Moving to the broader fixed income investment landscape, analysts at Algebris Investments reckon that the Biden-Harris administration in the is a potential "game-changer" amid risks to the recovery and of increased inequality. They say that the most important question for investors is whether the US can beat secular stagnation.

They are positive on the Biden stimulus plan, but reckon that "to push the US economy out of the Covid crisis and out of secular stagnation, what is needed is much more radical." The propose infrastructure investments, widening access to education and breaking up monopolies.

As for what all this means for investors, they say: "We do not know whether Biden’s reform agenda will win over secular stagnation — but we do know that a traditional bond or credit portfolio is poised to underperform either way."
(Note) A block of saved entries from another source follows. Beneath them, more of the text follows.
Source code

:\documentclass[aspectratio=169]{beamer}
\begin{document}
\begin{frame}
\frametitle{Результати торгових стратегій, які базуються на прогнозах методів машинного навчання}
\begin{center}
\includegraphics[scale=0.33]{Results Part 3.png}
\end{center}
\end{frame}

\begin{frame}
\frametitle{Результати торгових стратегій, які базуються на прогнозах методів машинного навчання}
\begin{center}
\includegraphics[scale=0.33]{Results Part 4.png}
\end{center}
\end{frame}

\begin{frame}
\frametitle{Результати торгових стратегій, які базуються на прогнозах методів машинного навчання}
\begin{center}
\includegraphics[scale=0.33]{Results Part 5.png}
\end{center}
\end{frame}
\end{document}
They claim that prices of bonds can hardly rise much more. They are exposed to inflation in the event of a strong economy recovery, but also to spread widening if the economic pain continues.

So where is the opportunity? They point to the ability to pick winners and losers as individual issuers' bonds and different sectors remain dispersed. Cyclical sectors could benefit once economies re-open. They also recommend convertible debt due to the potential for equity upside.